Renovations, started by current owner Rick Rose, are slated to continue if Marks’ purchase is approved by the bankruptcy court in Shreveport, La., now overseeing the property. Marks says he wants to see Rockcliffe “restored to its original grandeur.”

Just imagine that. The one-time family home returned to the state in which J.J. Cruikshank envisioned it.

To make that happen, Marks is calling for the support of local entities, civic leaders and the people of Hannibal. He does not say in what shape that support would take, but given the outcry of many residents after they learned of a planned sale of some of the mansion’s contents, support of the moral variety surely is there.

It will be up to Marks to indicate what other kind of support he’s looking for.

Here’s hoping that what Marks has said he wants to do to Rockcliffe Mansion comes about. The mansion is truly one of the gems in Hannibal’s attraction crown … or it should be.

Historic Hannibal site needs to be saved

Posted by – July 31, 2009

Word spread very quickly Friday about the planned sale of at least some of the contents of Rockcliffe mansion.

The mansion at 1000 Bird was built at the turn of the century by lumber baron J.J. Cruikshank, and for the last 40 years it’s been a gem of an historic site for Hannibal. The mansion has apparently been on the market for months. Price tag? $1.5 million on the Rockcliffe Web site; $999,000 on another realty Web site.

Most folks talking about the situation had no qualms about the sale of the mansion itself. It was the bits and pieces of history inside that got attention.

The private sale of items from the mansion is set in Clayton Saturday and Sunday by antique dealer Finches by Robinson, LTD, and is expected to feature everything from antique lace, quilts, and dolls to clothing, furniture and Limoges porcelain.
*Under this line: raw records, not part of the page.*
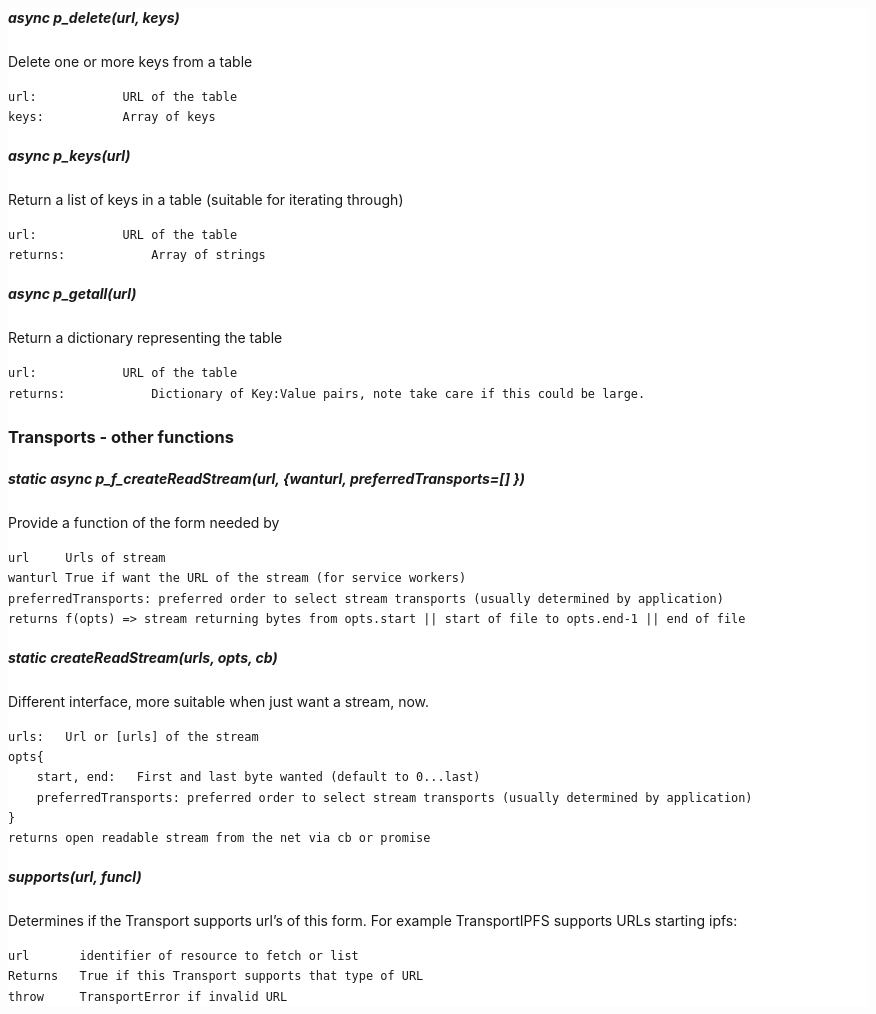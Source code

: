 ##### async p_delete(url, keys)
Delete one or more keys from a table
```
url:            URL of the table
keys:           Array of keys
```

##### async p_keys(url)
Return a list of keys in a table (suitable for iterating through)
```
url:            URL of the table
returns:            Array of strings
```

##### async p_getall(url)
Return a dictionary representing the table
```
url:            URL of the table
returns:            Dictionary of Key:Value pairs, note take care if this could be large.
```

### Transports - other functions
##### static async p_f_createReadStream(url, {wanturl, preferredTransports=[] })
Provide a function of the form needed by <VIDEO> tag and renderMedia library etc
```
url     Urls of stream
wanturl True if want the URL of the stream (for service workers)
preferredTransports: preferred order to select stream transports (usually determined by application)
returns f(opts) => stream returning bytes from opts.start || start of file to opts.end-1 || end of file
```

##### static createReadStream(urls, opts, cb)
Different interface, more suitable when just want a stream, now.
```
urls:   Url or [urls] of the stream
opts{
    start, end:   First and last byte wanted (default to 0...last)
    preferredTransports: preferred order to select stream transports (usually determined by application)
}
returns open readable stream from the net via cb or promise
```

##### supports(url, funcl)
Determines if the Transport supports url’s of this form. For example TransportIPFS supports URLs starting ipfs:
```
url       identifier of resource to fetch or list
Returns   True if this Transport supports that type of URL
throw     TransportError if invalid URL
```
This is Hannibal history for sale because it’s likely many of the items belonged to the Cruikshank family.

Former Hannibal tourism director Faye Bleigh was saddened when she heard the news by e-mail Friday. She said the house would not be the same without the antiques.

“That’s what made the house so interesting,” she said. “It gave it more character.”

The items breathed life into a home that had not been lived in since the Cruikshanks left after the death of J.J. Cruikshank in the 1920s. It was resurrected as a tourist site after being rescued by a small group of concerned local residents in the 1960s.

Three local families (Dr. and Mrs. Merrill Roller, Mr. and Mrs. Delbert Hartley and Mr. and Mrs. Joseph Raible) formed a corporation in 1967 to buy the home — just days before it was to be torn down.

More than one person talking about the sale of the mansion and its content expressed hope Friday that a local buyer or group would step into the fray once again and save the structure.